Planetary exploration has changed the way we think about the air we breathe and the oceans we sail
Fiscal year 2013 saw the White House's Office of Management and Budget call for slashing planetary science funding by one-fifth. Though Congress restored much of the money, the program has yet to fully recover, and with the doleful figures in the 2016 budget, it is again up to Congress to find money to keep the program funded.
In that regard, planetary science is at a disadvantage compared to other federal programs. During the budget standoff in 2013, for example, national parks were closed, which prompted an immediate backlash from the public. But because it generally takes several years for spacecraft to reach the outer planets, they are already funded by the time they start returning data. In other words, the ticket is purchased before the flight arrives at its destination. As such, from the public's point of view, the planetary science program will seem stronger than ever, returning spectacular images of alien worlds, while in fact the program is hobbling along, ill-prepared for the future due to consecutive years of reduced budgets.
Missions can take decades to see through to completion. In 2014, the European Space Agency landed a robot on a comet. It was the culmination of a very long project. When the mission, called Rosetta, was first approved in 1994, new computers came installed with Microsoft Windows 3.1. It then took a decade to plan the mission and design and build the spacecraft and lander. Facebook was less than a month old when the spacecraft launched in 2004, and another decade would elapse before it arrived at comet 67P/Churyumov-Gerasimenko. When the Philae lander made contact with the comet, the mission had been in progress for 21 years, not including the years of research that preceded its approval.
Cassini-Huygens, NASA's ongoing flagship mission to Saturn, was launched in 1997. New Horizons was approved in 2001 and launched in 2006. It will arrive at Pluto in July 2015. Juno, which is set to orbit Jupiter for a year starting in 2016, was launched in 2011. Such lengthy timelines mean that planetary exploration is largely incompatible with jarring starts and stops. A steady launch/arrival tempo must be sustained; as one spacecraft is returning science, another should be en route to another celestial body. An interruption in the cadence means that the clock is reset.
Niebur said there are two major consequences to cutting the outer planet exploration budget. "First, we stop making new discoveries," he said. "The pace of the scientific research and scientific discoveries slows down." More importantly, perhaps, is that the scientists working on these missions only get older, and absent active missions they retire or find work in the private sector. Meanwhile, without ongoing missions, it gets harder to attract young scientists into the field. "The field slowly begins dying," said Niebur. "You start losing a lot of the knowledge that we've built up. And then when you finally do decide to begin missions again, you've got to spend the resources to rebuild that knowledge."

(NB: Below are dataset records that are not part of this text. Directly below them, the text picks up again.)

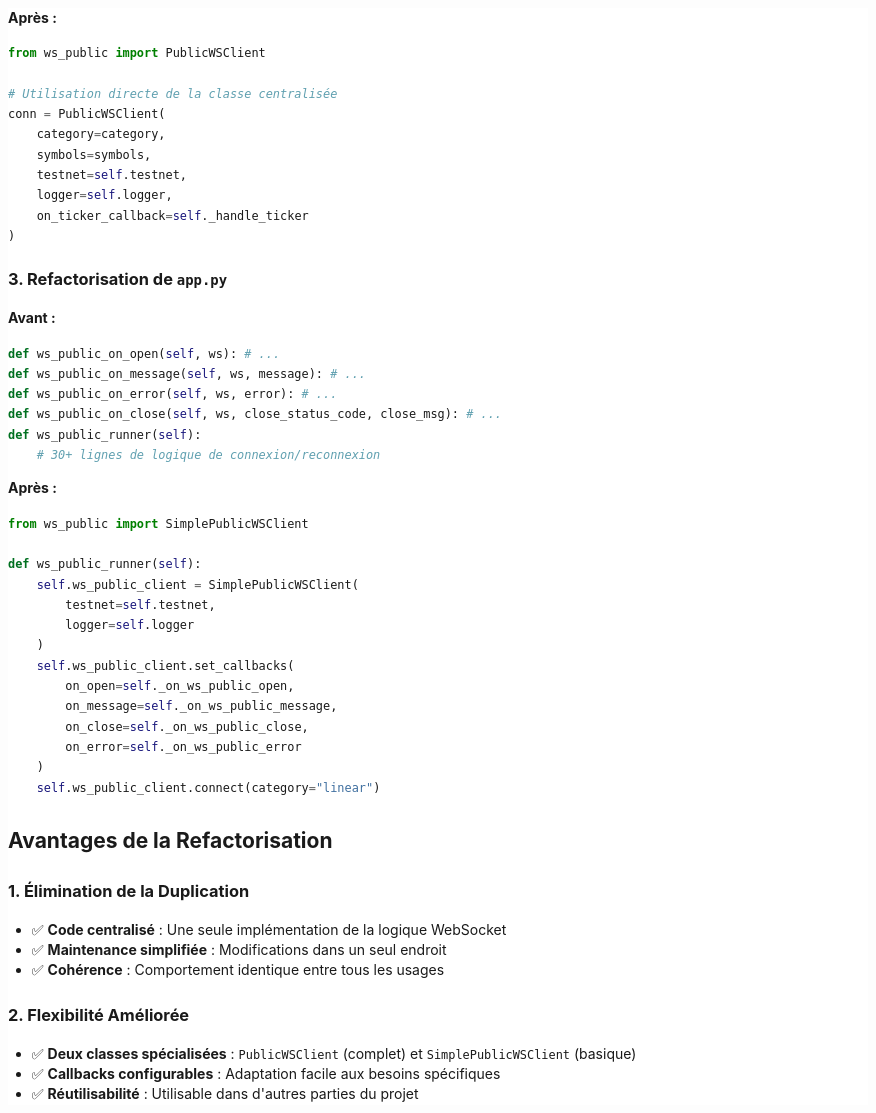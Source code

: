 **Après :**
```python
from ws_public import PublicWSClient

# Utilisation directe de la classe centralisée
conn = PublicWSClient(
    category=category, 
    symbols=symbols, 
    testnet=self.testnet, 
    logger=self.logger, 
    on_ticker_callback=self._handle_ticker
)
```

### 3. Refactorisation de `app.py`

**Avant :**
```python
def ws_public_on_open(self, ws): # ...
def ws_public_on_message(self, ws, message): # ...
def ws_public_on_error(self, ws, error): # ...
def ws_public_on_close(self, ws, close_status_code, close_msg): # ...
def ws_public_runner(self):
    # 30+ lignes de logique de connexion/reconnexion
```

**Après :**
```python
from ws_public import SimplePublicWSClient

def ws_public_runner(self):
    self.ws_public_client = SimplePublicWSClient(
        testnet=self.testnet,
        logger=self.logger
    )
    self.ws_public_client.set_callbacks(
        on_open=self._on_ws_public_open,
        on_message=self._on_ws_public_message,
        on_close=self._on_ws_public_close,
        on_error=self._on_ws_public_error
    )
    self.ws_public_client.connect(category="linear")
```

## Avantages de la Refactorisation

### 1. **Élimination de la Duplication**
- ✅ **Code centralisé** : Une seule implémentation de la logique WebSocket
- ✅ **Maintenance simplifiée** : Modifications dans un seul endroit
- ✅ **Cohérence** : Comportement identique entre tous les usages

### 2. **Flexibilité Améliorée**
- ✅ **Deux classes spécialisées** : `PublicWSClient` (complet) et `SimplePublicWSClient` (basique)
- ✅ **Callbacks configurables** : Adaptation facile aux besoins spécifiques
- ✅ **Réutilisabilité** : Utilisable dans d'autres parties du projet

A new field, vulnerable to attack
The exploration of other worlds began in 1962 with the launch of the Mariner 2 space probe to Venus. Modern planetary science is a relatively new field, and resides at the intersection of multiple scientific disciplines to include astronomy, geology, oceanography, and atmospheric science, among others. Historically, it has lacked the political and cultural influence of astronomy or astrophysics. Because of this, it has remained particularly susceptible to cuts and even cancellation.
That almost happened in 1981, when the White House proposed slashing NASA's budget. The Reagan administration attempted to defund Galileo, the storied spacecraft that would eventually study the Jovian system. It also considered eliminating the Jet Propulsion Laboratory, the agency's research and development center. The White House stopped taking calls from James Beggs, NASA's administrator at the time. A position paper issued by the Office of Management and Budget noted, "OMB staff believe that lower priority programs such as planetary exploration must be curtailed — even if they have been successful in the past." George Keyworth, Reagan's science advisor, told the White House budget review board "the cut in planetary exploration represents an example of good management." Galileo was only saved at the last minute when Howard Baker, the Republican Senate Majority Leader, personally intervened, reaching out to the White House in support of the mission, eventually brokering a compromise to keep the planetary science alive.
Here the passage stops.